━━━━━ DATA FOR THIS EXERCISE
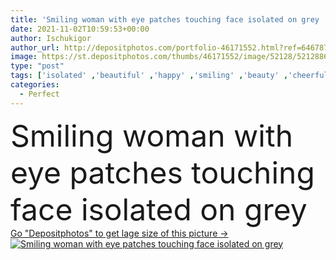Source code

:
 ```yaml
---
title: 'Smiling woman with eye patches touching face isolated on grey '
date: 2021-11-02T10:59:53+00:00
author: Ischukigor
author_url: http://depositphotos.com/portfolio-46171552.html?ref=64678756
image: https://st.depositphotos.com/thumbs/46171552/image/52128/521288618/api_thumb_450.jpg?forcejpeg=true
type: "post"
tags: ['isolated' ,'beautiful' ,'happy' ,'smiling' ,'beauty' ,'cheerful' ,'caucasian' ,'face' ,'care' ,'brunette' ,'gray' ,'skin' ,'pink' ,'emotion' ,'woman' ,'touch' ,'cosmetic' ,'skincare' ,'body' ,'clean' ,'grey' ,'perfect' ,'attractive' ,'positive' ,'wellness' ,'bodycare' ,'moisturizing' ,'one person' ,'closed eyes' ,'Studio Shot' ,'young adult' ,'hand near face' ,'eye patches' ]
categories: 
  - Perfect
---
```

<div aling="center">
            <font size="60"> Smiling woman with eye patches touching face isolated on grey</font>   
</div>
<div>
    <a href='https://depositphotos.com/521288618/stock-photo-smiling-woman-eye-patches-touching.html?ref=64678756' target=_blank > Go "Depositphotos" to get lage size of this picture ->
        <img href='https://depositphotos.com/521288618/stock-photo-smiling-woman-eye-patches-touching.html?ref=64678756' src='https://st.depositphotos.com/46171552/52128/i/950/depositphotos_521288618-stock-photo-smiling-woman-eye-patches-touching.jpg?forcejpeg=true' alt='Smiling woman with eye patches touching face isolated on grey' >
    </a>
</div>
━━━━━━━━━━
━━━━━ DATA FOR THIS EXERCISE
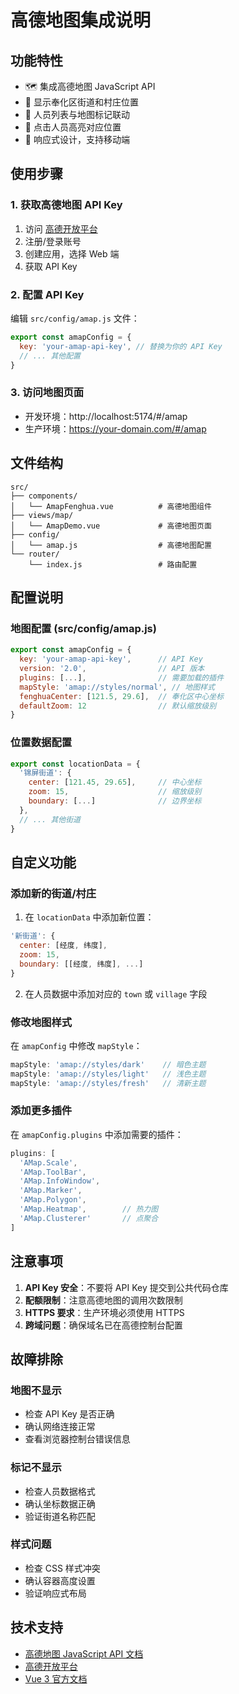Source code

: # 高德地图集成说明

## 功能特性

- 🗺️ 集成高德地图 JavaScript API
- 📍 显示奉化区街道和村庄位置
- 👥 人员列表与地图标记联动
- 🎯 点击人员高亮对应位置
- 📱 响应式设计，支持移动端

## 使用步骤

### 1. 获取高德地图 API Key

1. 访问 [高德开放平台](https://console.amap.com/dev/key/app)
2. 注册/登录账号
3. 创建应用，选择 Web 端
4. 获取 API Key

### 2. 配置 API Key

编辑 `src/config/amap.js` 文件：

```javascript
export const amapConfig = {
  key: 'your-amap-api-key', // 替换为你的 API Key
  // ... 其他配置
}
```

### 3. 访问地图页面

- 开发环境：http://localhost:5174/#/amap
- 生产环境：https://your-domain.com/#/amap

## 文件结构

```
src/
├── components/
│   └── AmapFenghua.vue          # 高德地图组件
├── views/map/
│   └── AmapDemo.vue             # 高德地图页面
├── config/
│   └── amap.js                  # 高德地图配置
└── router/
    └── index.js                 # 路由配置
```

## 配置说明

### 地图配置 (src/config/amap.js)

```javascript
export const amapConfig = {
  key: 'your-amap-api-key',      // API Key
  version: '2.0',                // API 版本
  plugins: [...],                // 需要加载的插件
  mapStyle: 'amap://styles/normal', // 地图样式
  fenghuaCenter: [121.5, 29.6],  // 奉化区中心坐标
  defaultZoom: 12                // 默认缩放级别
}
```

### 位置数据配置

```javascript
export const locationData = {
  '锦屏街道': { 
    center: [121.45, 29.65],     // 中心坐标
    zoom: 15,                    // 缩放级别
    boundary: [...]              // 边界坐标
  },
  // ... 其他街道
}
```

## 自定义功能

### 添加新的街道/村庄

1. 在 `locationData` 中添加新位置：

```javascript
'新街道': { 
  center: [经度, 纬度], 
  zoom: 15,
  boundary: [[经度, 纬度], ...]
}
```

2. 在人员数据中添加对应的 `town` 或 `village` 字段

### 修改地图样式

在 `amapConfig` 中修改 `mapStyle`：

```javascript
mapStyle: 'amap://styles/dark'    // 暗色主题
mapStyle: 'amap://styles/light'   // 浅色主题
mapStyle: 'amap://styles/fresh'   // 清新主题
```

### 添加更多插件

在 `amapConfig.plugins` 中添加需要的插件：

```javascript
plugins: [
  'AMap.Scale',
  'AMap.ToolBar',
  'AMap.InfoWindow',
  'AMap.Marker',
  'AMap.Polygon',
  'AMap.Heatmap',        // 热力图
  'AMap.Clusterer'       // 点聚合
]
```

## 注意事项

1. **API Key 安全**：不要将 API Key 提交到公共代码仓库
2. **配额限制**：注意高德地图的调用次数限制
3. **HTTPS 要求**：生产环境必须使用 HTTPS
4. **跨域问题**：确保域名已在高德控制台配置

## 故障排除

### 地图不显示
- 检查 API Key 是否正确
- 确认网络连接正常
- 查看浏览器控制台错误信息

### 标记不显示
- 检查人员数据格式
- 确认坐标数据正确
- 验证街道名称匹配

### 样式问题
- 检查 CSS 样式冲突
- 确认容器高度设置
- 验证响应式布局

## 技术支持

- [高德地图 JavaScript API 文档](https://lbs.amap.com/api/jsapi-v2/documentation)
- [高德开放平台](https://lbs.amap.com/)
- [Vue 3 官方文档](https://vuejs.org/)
━━━━━━━━━━
━━━━━ DATA FOR THIS EXERCISE
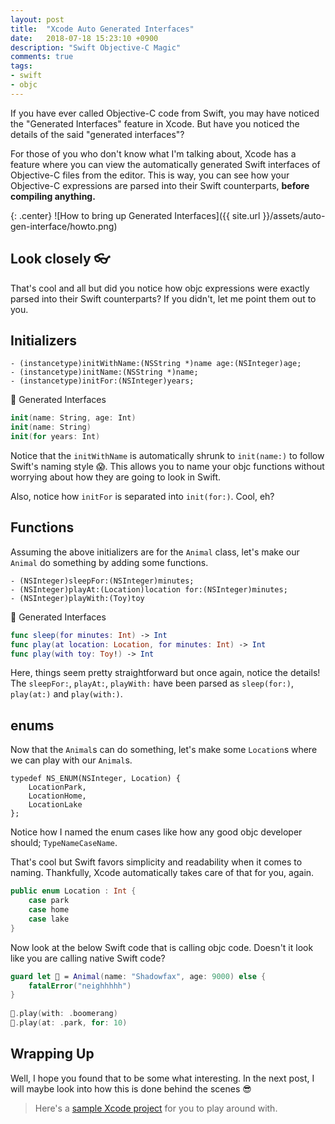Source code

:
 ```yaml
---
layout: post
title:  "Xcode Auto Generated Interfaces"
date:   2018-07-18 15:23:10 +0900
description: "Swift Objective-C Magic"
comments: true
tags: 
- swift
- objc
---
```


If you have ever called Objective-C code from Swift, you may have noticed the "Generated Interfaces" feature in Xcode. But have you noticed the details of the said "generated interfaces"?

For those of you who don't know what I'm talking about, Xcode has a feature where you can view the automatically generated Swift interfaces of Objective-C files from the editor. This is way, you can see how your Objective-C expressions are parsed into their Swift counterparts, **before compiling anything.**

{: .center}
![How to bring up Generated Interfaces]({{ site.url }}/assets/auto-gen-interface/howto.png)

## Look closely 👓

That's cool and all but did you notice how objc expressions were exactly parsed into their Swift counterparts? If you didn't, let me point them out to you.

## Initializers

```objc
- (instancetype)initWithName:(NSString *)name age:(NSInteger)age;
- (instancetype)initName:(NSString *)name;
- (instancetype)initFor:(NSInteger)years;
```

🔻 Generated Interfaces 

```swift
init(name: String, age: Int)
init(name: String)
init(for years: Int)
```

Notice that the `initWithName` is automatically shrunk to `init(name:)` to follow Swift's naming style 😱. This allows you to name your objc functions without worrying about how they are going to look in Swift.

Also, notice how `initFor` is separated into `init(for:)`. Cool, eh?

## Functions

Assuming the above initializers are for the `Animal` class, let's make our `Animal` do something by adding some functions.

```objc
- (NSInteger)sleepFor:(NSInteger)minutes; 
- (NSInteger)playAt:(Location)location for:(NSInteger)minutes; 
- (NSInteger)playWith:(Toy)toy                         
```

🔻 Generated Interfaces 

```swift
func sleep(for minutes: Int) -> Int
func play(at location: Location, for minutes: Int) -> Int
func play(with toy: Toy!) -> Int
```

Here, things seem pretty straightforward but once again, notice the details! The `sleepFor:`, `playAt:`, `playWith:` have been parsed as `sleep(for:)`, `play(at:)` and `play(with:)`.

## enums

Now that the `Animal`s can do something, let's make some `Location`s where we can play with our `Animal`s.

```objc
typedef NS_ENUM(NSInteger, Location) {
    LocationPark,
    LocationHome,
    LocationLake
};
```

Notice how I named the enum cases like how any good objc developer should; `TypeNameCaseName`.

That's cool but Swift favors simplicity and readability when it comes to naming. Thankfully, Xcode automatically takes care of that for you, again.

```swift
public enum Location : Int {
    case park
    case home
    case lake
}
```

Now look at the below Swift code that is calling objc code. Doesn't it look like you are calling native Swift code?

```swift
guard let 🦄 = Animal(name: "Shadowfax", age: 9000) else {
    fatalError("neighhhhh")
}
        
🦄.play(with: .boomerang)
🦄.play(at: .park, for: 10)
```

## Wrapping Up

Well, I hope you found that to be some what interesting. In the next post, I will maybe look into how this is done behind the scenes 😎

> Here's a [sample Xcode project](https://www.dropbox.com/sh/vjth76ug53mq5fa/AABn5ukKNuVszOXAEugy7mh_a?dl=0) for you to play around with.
━━━━━━━━━━
WHAT TO PRODUCE. If a line of the listing contains the word "playAt", count it; then give the total and nothing else.

SOLVED PROBLEM. 2